ARM introduces Symbian toolset
Symbian developers will be able to get greater insight into the way their code runs on ARM processors thanks to a toolset upgrade.
The microprocessor core developer has released a profiling tool for code running on its cores under the Symbian mobile-phone operating system. The company claims the tool will enable engineers to develop more power-efficient software.
ARM already offers profiling facilities within its RealView development tool suite - what's new here is support for the Symbian operating system.
Elan Lennard, product marketing manager for profiling tools at ARM, says that one of the most important features of the profiler is its ability to handle arbitrarily long streams of trace data, so that developers can analyse the behaviour of their code over hours or even days of operation. Some profilers are limited by the size of the trace buffer on the capture device, making it more difficult to see how the code will work in real situations.

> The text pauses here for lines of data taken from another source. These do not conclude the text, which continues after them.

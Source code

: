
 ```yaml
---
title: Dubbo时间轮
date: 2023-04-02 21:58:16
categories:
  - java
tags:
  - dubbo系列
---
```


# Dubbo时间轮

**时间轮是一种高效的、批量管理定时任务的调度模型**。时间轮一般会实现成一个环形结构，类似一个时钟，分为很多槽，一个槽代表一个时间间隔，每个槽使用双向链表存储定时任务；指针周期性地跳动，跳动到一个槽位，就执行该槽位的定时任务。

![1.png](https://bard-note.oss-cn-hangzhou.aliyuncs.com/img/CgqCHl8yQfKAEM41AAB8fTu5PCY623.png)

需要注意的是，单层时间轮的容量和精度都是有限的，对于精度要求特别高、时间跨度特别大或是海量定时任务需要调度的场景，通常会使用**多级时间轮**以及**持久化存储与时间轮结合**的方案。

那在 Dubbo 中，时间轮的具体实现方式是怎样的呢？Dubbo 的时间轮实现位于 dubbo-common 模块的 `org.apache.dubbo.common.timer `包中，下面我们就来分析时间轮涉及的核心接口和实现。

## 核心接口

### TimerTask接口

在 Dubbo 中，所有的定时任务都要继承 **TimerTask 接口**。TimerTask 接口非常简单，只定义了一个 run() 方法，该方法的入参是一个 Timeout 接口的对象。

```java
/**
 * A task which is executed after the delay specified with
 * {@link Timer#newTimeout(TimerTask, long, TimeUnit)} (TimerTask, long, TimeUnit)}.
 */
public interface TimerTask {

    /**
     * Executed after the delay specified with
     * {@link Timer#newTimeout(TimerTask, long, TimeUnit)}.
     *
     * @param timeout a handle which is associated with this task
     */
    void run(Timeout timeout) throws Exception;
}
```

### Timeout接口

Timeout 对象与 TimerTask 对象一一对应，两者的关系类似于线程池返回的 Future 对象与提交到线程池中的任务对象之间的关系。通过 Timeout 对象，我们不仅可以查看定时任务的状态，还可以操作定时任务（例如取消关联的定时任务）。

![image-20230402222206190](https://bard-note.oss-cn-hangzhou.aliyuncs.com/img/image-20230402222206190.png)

"Because the trace data is on their host PCs, developers can store as much trace as their PC will hold," she said. The company tested the feature by tracing the operation of a port of the Doom PC game on a Symbian system for 142 days, before giving up.
The profiler can also watch for hotspots in code, looking for code blocks or individual instructions that are used a lot, which demand a lot of memory or which involve a lot of memory accesses. Adjusting code that uses a lot of memory accesses can reduce device power consumption.
Profile information can also be used to drive the compiler, for example to have it swap calculated values for intrinsics, or to unroll heavily used loops into streams of instructions that avoid the overhead of conditional branches.
The tool also offers various ways of looking at the code, including a code coverage view that can be used to show what proportion of the code's instructions have been exercised during a test. The tool enables developers to build up code coverage statistic by running a series of test and summing the results, rather than requiring all the testing be done by a single piece of code. This enables developers to right small test routines to add critical code coverage.
The Symbian version of RealView brings the same analysis capabilities to the mobile operating system. Developers can look at how system resources are being used, and the operation of shared libraries, even without access to the source code.
Developers wanting to work with RealView for Symbian will either need to embed a trace macrocell in their chip designs, use emulators or work with the instruction-accurate models of the hardware that ARM can provide.